CSM/SP: Registro de imóveis – Título judicial – Sentença de adjudicação compulsória, com força de mandado – Empresa proprietária tabular do imóvel – Exigência de informação do Nº do CNPJ da titular do domínio – Dado inexistente – Impossibilidade de cumprimento da exigência pelos interessados no registro – Mitigação do princípio da especialidade subjetiva – Dúvida improcedente – Recurso provido


  
 

Apelação Cível nº 1008096-79.2021.8.26.0477

Espécie: APELAÇÃO
Número: 1008096-79.2021.8.26.0477
Comarca: PRAIA GRANDE

PODER JUDICIÁRIO

TRIBUNAL DE JUSTIÇA DO ESTADO DE SÃO PAULO

CONSELHO SUPERIOR DA MAGISTRATURA

Apelação Cível nº 1008096-79.2021.8.26.0477

Registro: 2023.0000918149

ACÓRDÃO 

Vistos, relatados e discutidos estes autos de Apelação Cível nº 1008096-79.2021.8.26.0477, da Comarca de Praia Grande, em que são apelantes JOÃO ROBERTO DE CARVALHO NICOLETTI, PRISCILA AMORIM DE CARVALHO NICOLETTI e ALEXANDRE CORREIA NICOLETTI, é apelado OFICIAL DE REGISTRO DE IMÓVEIS E ANEXOS DA COMARCA DE PRAIA GRANDE.

ACORDAM, em Conselho Superior da Magistratura do Tribunal de Justiça de São Paulo, proferir a seguinte decisão: “Deram provimento, v.u.”, de conformidade com o voto do Relator, que integra este acórdão.

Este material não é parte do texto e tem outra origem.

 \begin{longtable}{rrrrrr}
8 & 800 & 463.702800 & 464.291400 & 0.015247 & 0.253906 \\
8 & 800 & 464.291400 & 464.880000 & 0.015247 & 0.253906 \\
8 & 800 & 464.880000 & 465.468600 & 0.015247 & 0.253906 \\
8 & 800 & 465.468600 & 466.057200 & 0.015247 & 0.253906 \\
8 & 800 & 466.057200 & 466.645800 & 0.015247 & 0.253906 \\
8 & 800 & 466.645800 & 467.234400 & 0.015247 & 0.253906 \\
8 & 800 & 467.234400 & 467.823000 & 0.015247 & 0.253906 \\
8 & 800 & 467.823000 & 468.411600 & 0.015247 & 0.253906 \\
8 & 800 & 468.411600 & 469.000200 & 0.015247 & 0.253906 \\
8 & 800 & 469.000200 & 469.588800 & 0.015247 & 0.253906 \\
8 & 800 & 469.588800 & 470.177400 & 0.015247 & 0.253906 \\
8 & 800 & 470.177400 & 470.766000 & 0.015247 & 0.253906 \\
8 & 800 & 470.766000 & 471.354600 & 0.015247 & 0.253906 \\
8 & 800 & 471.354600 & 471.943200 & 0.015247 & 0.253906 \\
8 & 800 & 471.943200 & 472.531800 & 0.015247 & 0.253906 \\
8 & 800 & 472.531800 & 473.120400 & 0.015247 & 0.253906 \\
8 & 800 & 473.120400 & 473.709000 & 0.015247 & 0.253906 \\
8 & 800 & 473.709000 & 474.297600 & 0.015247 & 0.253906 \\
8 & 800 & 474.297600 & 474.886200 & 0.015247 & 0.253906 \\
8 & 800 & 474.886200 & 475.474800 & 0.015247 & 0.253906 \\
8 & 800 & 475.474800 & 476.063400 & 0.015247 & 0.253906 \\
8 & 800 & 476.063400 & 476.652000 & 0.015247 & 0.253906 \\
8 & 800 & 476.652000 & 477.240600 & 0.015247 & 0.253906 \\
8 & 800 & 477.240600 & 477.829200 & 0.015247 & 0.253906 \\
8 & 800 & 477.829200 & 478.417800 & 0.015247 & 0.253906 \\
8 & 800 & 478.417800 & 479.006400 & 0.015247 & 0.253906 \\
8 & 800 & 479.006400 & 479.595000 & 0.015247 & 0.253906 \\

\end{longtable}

O julgamento teve a participação dos Exmos. Desembargadores RICARDO ANAFE (PRESIDENTE TRIBUNAL DE JUSTIÇA) (Presidente), GUILHERME GONÇALVES STRENGER (VICE PRESIDENTE), XAVIER DE AQUINO (DECANO), BERETTA DA SILVEIRA (PRES. DA SEÇÃO DE DIREITO PRIVADO), WANDERLEY JOSÉ FEDERIGHI(PRES. DA SEÇÃO DE DIREITO PÚBLICO) E FRANCISCO BRUNO (PRES. SEÇÃO DE DIREITO CRIMINAL).

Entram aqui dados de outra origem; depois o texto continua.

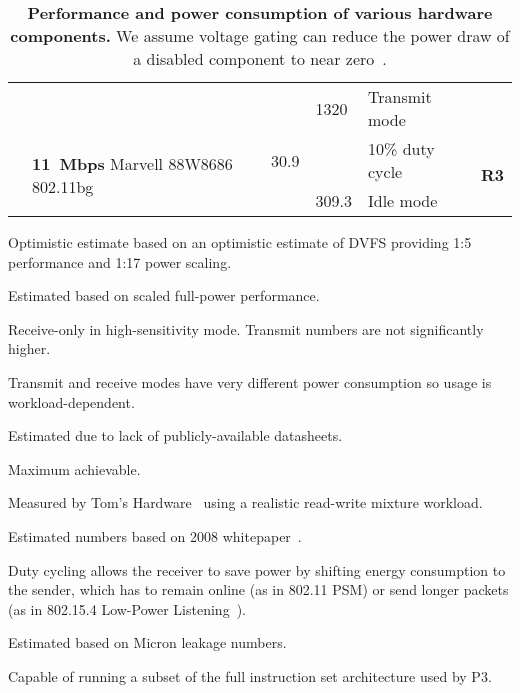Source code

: \begin{table*}[t]
\begin{threeparttable}
{\begin{tabularx}{\textwidth}{clrlXr}
& & &
1320\tnote{8} &
Transmit mode
& \\ \cmidrule(l){2-6}

&
\multirow{2}{*}{\textbf{11~Mbps} Marvell 88W8686 802.11bg} &
30.9\tnote{2} & &
10\% duty cycle\tnote{9} &
\multirow{2}{*}{\textbf{R3}}
\\

& & &
309.3\tnote{4} &
Idle mode\tnote{4}
& \\ \toprule

\end{tabularx}
}
{\footnotesize
\begin{tablenotes}
\item [1] Optimistic estimate based on an optimistic estimate of DVFS providing 1:5 performance and
1:17 power scaling\cite{jssc02-PowerPC-SoC}.
\item [2] Estimated based on scaled full-power performance.
\item [3] Receive-only in high-sensitivity mode. Transmit numbers are not
significantly higher.
\item [4] Transmit and receive modes have very different power
consumption so usage is workload-dependent.
\item [5] Estimated due to lack of publicly-available datasheets.
\item [6] Maximum achievable.
\item [7] Measured by Tom's Hardware~\cite{ssd-tomshardware} using a realistic read-write mixture workload.
\item [8] Estimated numbers based on 2008
whitepaper~\cite{option3gpower-whitepaper}.
\item [9] Duty cycling allows the receiver to save power by shifting energy
consumption to the sender, which has to remain online (as in 802.11
PSM) or send longer packets (as in 802.15.4 Low-Power
Listening~\cite{tinyos-lpl}).
\item [10] Estimated based on Micron leakage numbers.
\item [11] Capable of running a subset of the full instruction set architecture
used by P3.
\end{tablenotes}
}
\caption{\textbf{Performance and power consumption of various hardware
components.} We assume voltage gating can reduce the power draw of a disabled
component to near zero~\cite{islped-vdd-gate}.}
\end{threeparttable}
\label{table-components}
\end{table*}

São Paulo, 19 de outubro de 2023.

FERNANDO ANTONIO TORRES GARCIA

Corregedor Geral da Justiça e Relator

APELAÇÃO CÍVEL nº 1008096-79.2021.8.26.0477

APELANTES: João Roberto de Carvalho Nicoletti, Priscila Amorim de Carvalho Nicoletti e Alexandre Correia Nicoletti

APELADO: Oficial de Registro de Imóveis e Anexos da Comarca de Praia Grande

VOTO Nº 39.159

Registro de imóveis – Título judicial – Sentença de adjudicação compulsória, com força de mandado – Empresa proprietária tabular do imóvel – Exigência de informação do Nº do CNPJ da titular do domínio – Dado inexistente – Impossibilidade de cumprimento da exigência pelos interessados no registro – Mitigação do princípio da especialidade subjetiva – Dúvida improcedente – Recurso provido.

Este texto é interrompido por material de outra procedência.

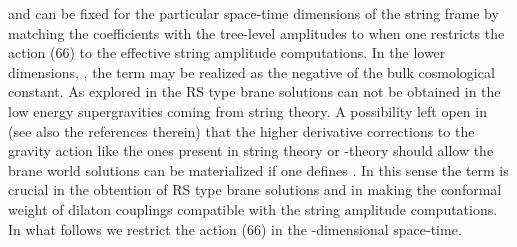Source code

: \documentclass[a4paper,12pt]{article}
\begin{document}
\coordHE{} and \coordHE{} can be fixed for the particular space-time 
dimensions of the string frame by matching the coefficients with the 
tree-level amplitudes to \coordHE{} when one restricts the action 
(66) to the effective string amplitude computations. In the 
lower dimensions, \coordHE{}, the term \coordHE{} may be realized as the 
negative of the bulk cosmological constant. As explored in \cite{JMC} the 
RS type brane solutions can not be obtained in the low energy supergravities 
coming from string theory. A possibility left open in \cite{JMC} 
(see also the references therein) that the higher derivative corrections 
to the gravity action like the ones present in string theory or \coordHE{}-theory 
should allow the brane world solutions can be materialized if one defines 
\coordHE{}. In this sense the term \coordHE{} is 
crucial in the obtention of RS type brane solutions and in making 
the conformal weight of dilaton couplings compatible with the string 
amplitude computations. In what follows we 
restrict the action (66) in the \coordHE{}-dimensional space-time.       
 
\end{document}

Trata-se de apelação interposta por João Roberto de Carvalho Nicoletti, Alexandre Correia Nicoletti e Priscila Amorim de Carvalho Nicoletti contra a r. sentença proferida pelo MM. Juiz Corregedor Permanente do Oficial de Registro de Imóveis, Títulos e Documentos, Civil de Pessoas Jurídicas e Civil das Pessoas Naturais e de Interdições e Tutelas da Comarca de Praia Grande, que julgou procedente a dúvida suscitada e manteve a recusa do registro de sentença, com força de mandado, extraída dos autos de ação de adjudicação compulsória, processo nº 1009614-41.2020.8.26.0477, que tramitou na 3ª Vara Cível da Comarca de Praia Grande (fls. 256/257), referente ao imóvel da transcrição nº 39.163, do 3º Oficial de Registro de Imóveis da Comarca de Santos (fls. 138/139).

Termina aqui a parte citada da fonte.